Cloud Processes and Measurement

The Cloud Processes and Measurement Group investigates clouds and the processes that affect them and that they affect, and how to represent these processes in models over the range of relevant scales.

Earth’s climate system involves multiple physical processes that act over a wide range of both temporal and spatial scales ranging from microphysics at the level of individual cloud droplets to macrophysics such as cloud systems at regional and global scales. We use multi-scale modeling and observational analyses to investigate the processes essential to clouds, precipitation, land-atmosphere interactions, and urban impacts; by developing parameterizations of these processes for large scale models; and by evaluating the impacts of these processes with regional and global climate models.
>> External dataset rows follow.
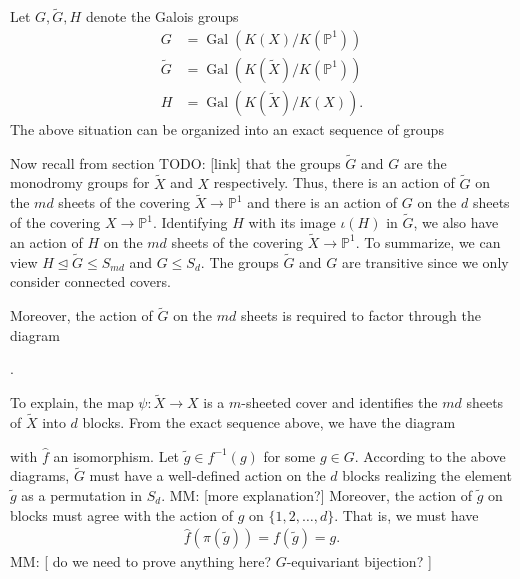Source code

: \documentclass[oneside, reqno, 12pt]{amsart}
\theoremstyle{definition}
\theoremstyle{remark}
\newcommand{\wt}{\widetilde}
\newcommand{\PP}{\mathbb P}
\DeclareMathOperator{\Gal}{Gal}
\newcommand{\mm}[1]{{\color{blue} \sf MM: [#1]}}
\newcommand{\todo}[1]{{\color{red} \sf TODO: [#1]}}
\begin{document}
{{\begin{center}
    \end{center}
    Let $G,\widetilde{G}, H$ denote the Galois groups
    \begin{align*}
      G &= \Gal(K(X)/K(\PP^1))\\
      \widetilde{G} &= \Gal(K(\widetilde{X})/K(\PP^1))\\
      H &= \Gal(K(\widetilde{X})/K(X)).
    \end{align*}
    The above situation can be organized into an exact sequence of groups
    \begin{center}
    \end{center}
    Now recall from section \todo{link}
    that the groups $\widetilde{G}$ and $G$ are
    the monodromy groups for $\widetilde{X}$ and $X$ respectively.
    Thus,
    there is an action of $\widetilde{G}$
    on the $md$ sheets of the covering $\widetilde{X}\to\PP^1$
    and there is an action of $G$ on the $d$ sheets of the covering $X\to\PP^1$.
    Identifying $H$ with its image $\iota(H)$ in $\widetilde{G}$,
    we also have an action of $H$ on the $md$ sheets of the covering $\widetilde{X}\to\PP^1$.
    To summarize,
    we can view $H\trianglelefteq\widetilde{G}\leq S_{md}$ and $G\leq S_d$.
    The groups $\widetilde{G}$ and $G$ are transitive since
    we only consider connected covers.
    \par
    Moreover, the action of $\widetilde{G}$ on the $md$ sheets is required to
    factor through the diagram
    \begin{center}
      .
    \end{center}
    To explain,
    the map $\psi:\widetilde{X}\to X$ is a $m$-sheeted cover
    and identifies the $md$ sheets of $\widetilde{X}$ into $d$ blocks.
    From the exact sequence above,
    we have the diagram
    \begin{center}
    \end{center}
    with $\hat{f}$ an isomorphism.
    Let $\wt{g}\in f^{-1}(g)$ for some $g\in G$.
    According to the above diagrams,
    $\wt{G}$ must have a well-defined
    action on the $d$ blocks
    realizing the element $\wt{g}$
    as a permutation in $S_d$.
    \mm{more explanation?}
    Moreover,
    the action of $\wt{g}$ on blocks
    must agree with the action of $g$
    on $\{1,2,\dots,d\}$.
    That is,
    we must have
    \begin{align*}
      \hat{f}(\pi(\wt{g})) = f(\wt{g}) = g.
    \end{align*}
    \mm{
      do we need to prove anything here?
      $G$-equivariant bijection?
    }
  }
}
\end{document}

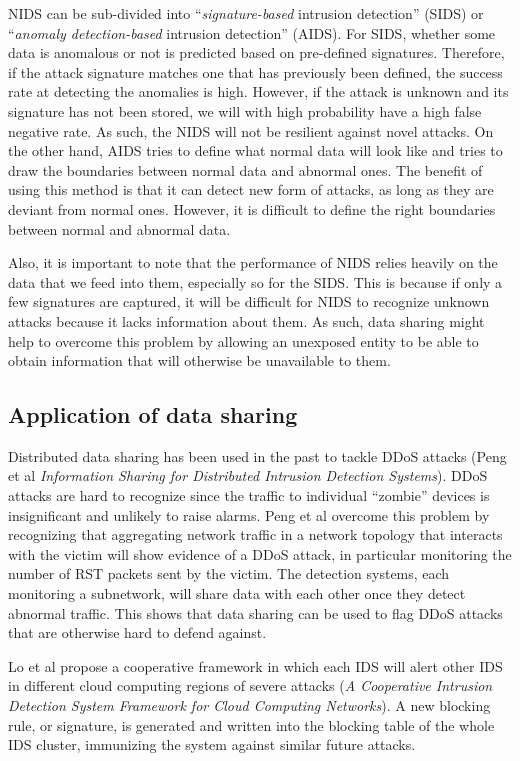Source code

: \begin{background}
NIDS can be sub-divided into ``\textit{signature-based} intrusion detection'' (SIDS) or ``\textit{anomaly detection-based} intrusion detection'' (AIDS). For SIDS, whether some data is anomalous or not is predicted based on pre-defined signatures. Therefore, if the attack signature matches one that has previously been defined, the success rate at detecting the anomalies is high. However, if the attack is unknown and its signature has not been stored, we will with high probability have a high false negative rate. As such, the NIDS will not be resilient against novel attacks. On the other hand, AIDS tries to define what normal data will look like and tries to draw the boundaries between normal data and abnormal ones. The benefit of using this method is that it can detect new form of attacks, as long as they are deviant from normal ones. However, it is difficult to define the right boundaries between normal and abnormal data.

Also, it is important to note that the performance of NIDS relies heavily on the data that we feed into them, especially so for the SIDS. This is because if only a few signatures are captured, it will be difficult for NIDS to recognize unknown attacks because it lacks information about them. As such, data sharing might help to overcome this problem by allowing an unexposed entity to be able to obtain information that will otherwise be unavailable to them.

\subsection{Application of data sharing}
Distributed data sharing has been used in the past to tackle DDoS attacks (Peng et al \textit{Information Sharing for Distributed Intrusion Detection Systems}). DDoS attacks are hard to recognize since the traffic to individual ``zombie'' devices is insignificant and unlikely to raise alarms. Peng et al overcome this problem by recognizing that aggregating network traffic in a network topology that interacts with the victim will show evidence of a DDoS attack, in particular monitoring the number of RST packets sent by the victim. The detection systems, each monitoring a subnetwork, will share data with each other once they detect abnormal traffic. This shows that data sharing can be used to flag DDoS attacks that are otherwise hard to defend against.

Lo et al propose a cooperative framework in which each IDS will alert other IDS in different cloud computing regions of severe attacks (\textit{A Cooperative Intrusion Detection System Framework for Cloud Computing Networks}). A new blocking rule, or signature, is generated and written into the blocking table of the whole IDS cluster, immunizing the system against similar future attacks.


\end{background}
It also designs and participates in field campaigns, develops new tools: instruments, techniques, and models – to measure, analysis, synthesize, and parameterize data collected during these campaigns.

graph showing the interrelation of various cloud process models

Illustration of various models used to address multiscale challenges of Earth's climate system.

Research Goals

The group aims to improve process-level understanding of microphysical and dynamical processes that impact the lifecycle of clouds (such as entrainment) to improve their representation in climate models to enable us to better understand and project global change. We also apply our expertise to address energy needs such as solar energy forecasts and quantification of storm impacts on utility outages for improvement of grid resiliency and restoration.
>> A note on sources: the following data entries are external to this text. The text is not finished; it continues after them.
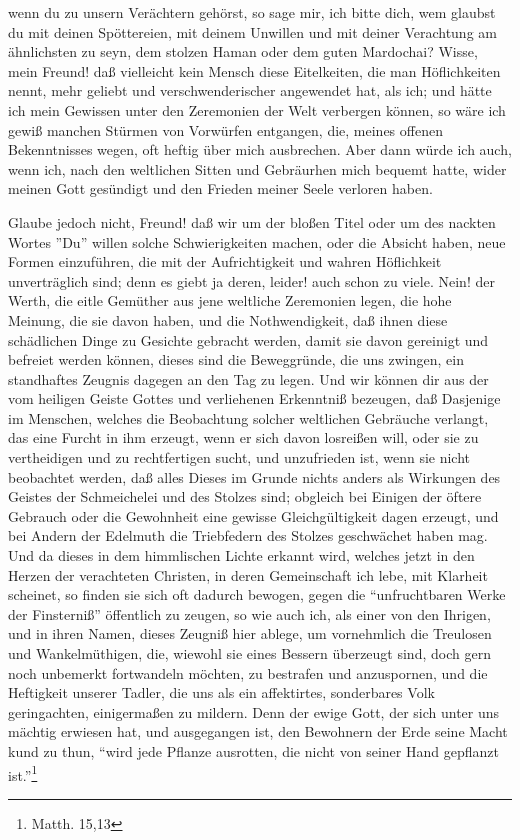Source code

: wenn du zu unsern Verächtern gehörst, so sage mir, ich bitte dich, wem glaubst
du mit deinen Spöttereien, mit deinem Unwillen und mit deiner Verachtung am
ähnlichsten zu seyn, dem stolzen Haman oder dem guten Mardochai? Wisse, mein
Freund! daß vielleicht kein Mensch diese Eitelkeiten, die man Höflichkeiten
nennt, mehr geliebt und verschwenderischer angewendet hat, als ich; und hätte
ich mein Gewissen unter den Zeremonien der Welt verbergen können, so wäre ich
gewiß manchen Stürmen von Vorwürfen entgangen, die, meines offenen Bekenntnisses
wegen, oft heftig über mich ausbrechen. Aber dann würde ich auch, wenn ich, nach
den weltlichen Sitten und Gebräurhen mich bequemt hatte, wider meinen Gott
gesündigt und den Frieden meiner Seele verloren haben.

Glaube jedoch nicht, Freund! daß wir um der bloßen Titel oder um des nackten
Wortes ''Du'' willen solche Schwierigkeiten machen, oder die Absicht haben, neue
Formen einzuführen, die mit der Aufrichtigkeit und wahren Höflichkeit
unverträglich sind; denn es giebt ja deren, leider! auch schon zu viele. Nein!
der Werth, die eitle Gemüther aus jene weltliche Zeremonien legen, die hohe
Meinung, die sie davon haben, und die Nothwendigkeit, daß ihnen diese
schädlichen Dinge zu Gesichte gebracht werden, damit sie davon gereinigt und
befreiet werden  können, dieses sind die Beweggründe, die uns zwingen, ein
standhaftes Zeugnis dagegen an den Tag zu legen. Und wir können dir aus der vom
heiligen Geiste Gottes und verliehenen Erkenntniß bezeugen, daß Dasjenige im
Menschen, welches die Beobachtung solcher weltlichen Gebräuche verlangt, das
eine Furcht in ihm erzeugt, wenn er sich davon losreißen will, oder sie zu
vertheidigen und zu rechtfertigen sucht, und unzufrieden ist, wenn sie nicht
beobachtet werden, daß alles Dieses im Grunde nichts anders als Wirkungen des
Geistes der Schmeichelei und des Stolzes sind; obgleich bei Einigen der öftere
Gebrauch oder die Gewohnheit eine gewisse Gleichgültigkeit dagen erzeugt, und
bei Andern der Edelmuth die Triebfedern des Stolzes geschwächet haben mag. Und
da dieses in dem himmlischen Lichte erkannt wird, welches jetzt in den Herzen
der verachteten Christen, in deren Gemeinschaft ich lebe, mit Klarheit scheinet,
so finden sie sich oft dadurch bewogen, gegen die "`unfruchtbaren Werke der
Finsterniß"' öffentlich zu zeugen, so wie auch ich, als einer von den Ihrigen,
und in ihren Namen, dieses Zeugniß hier ablege, um vornehmlich die Treulosen und
Wankelmüthigen, die, wiewohl sie eines Bessern überzeugt sind, doch gern noch
unbemerkt fortwandeln möchten, zu bestrafen und anzuspornen, und die Heftigkeit
unserer Tadler, die uns als ein affektirtes, sonderbares Volk geringachten,
einigermaßen zu mildern. Denn der ewige Gott, der sich unter uns mächtig
erwiesen hat, und ausgegangen ist, den Bewohnern der Erde seine Macht kund zu
thun, "`wird jede Pflanze ausrotten, die nicht von seiner Hand gepflanzt
ist."'\footnote{Matth. 15,13}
We attempt to improve our understanding of cloud processes through our Advanced TArgeted Cloud Science (ATACS) approach, where development of analyses using observations are guided by theory to target unknown factors in critical processes.We develop novel multi-sensor analyses and retrieval techniques, particularly those using cloud and precipitation radars, Doppler spectra, polarimetry, and multiple frequencies. We also employ advanced computational methods, including signal processing, artificial neural networks, linear programming, machine learning (ML), artificial intelligence (AI), and applicatons using Graphics Processing Unit (GPU) arrays.

Capabilities

  • Designing field campaigns to target processes essential to understanding clouds and precipitation
  • Advanced radar detection and retrieval techniques, especially those using cloud radar Doppler spectra
  • Developing advanced analysis techniques
  • Developing parameterizations for important processes such as drizzle onset and drizzle rate
  • Measuring and modeling deep convection and entrainment
  • Retrievals of mixed-phase clouds
  • Quantification of radiative impacts of mixed-phased clouds on Arctic energy budget
  • Development of advanced products such as the ARSCL, micro-ARSCL, Merged Sounding, and MICROBASE VAPS (value-added products) from multiple instruments
  • Large-eddy simulation (LES) modeling
  • Single-column modeling (SCM)
  • Regional and Global Climate modeling
  • Integration of modeling over a range of scales

About Us

The Environmental Science and Technologies Department advances societal well-being, national security, economic resilience, and technological innovation by developing insight into critical atmospheric processes and phenomena. This is achieved through atmospheric and environmental observing activities, laboratory research and data analysis, and the application and advancement of numerical prediction tools. Our work facilitates learning in cloud, aerosol, and precipitation science, atmospheric dynamics, numerical techniques and modeling capabilities, data management, and meteorological services — strengthening infrastructure, supporting decision-making, and driving advancements in atmospheric prediction and analysis.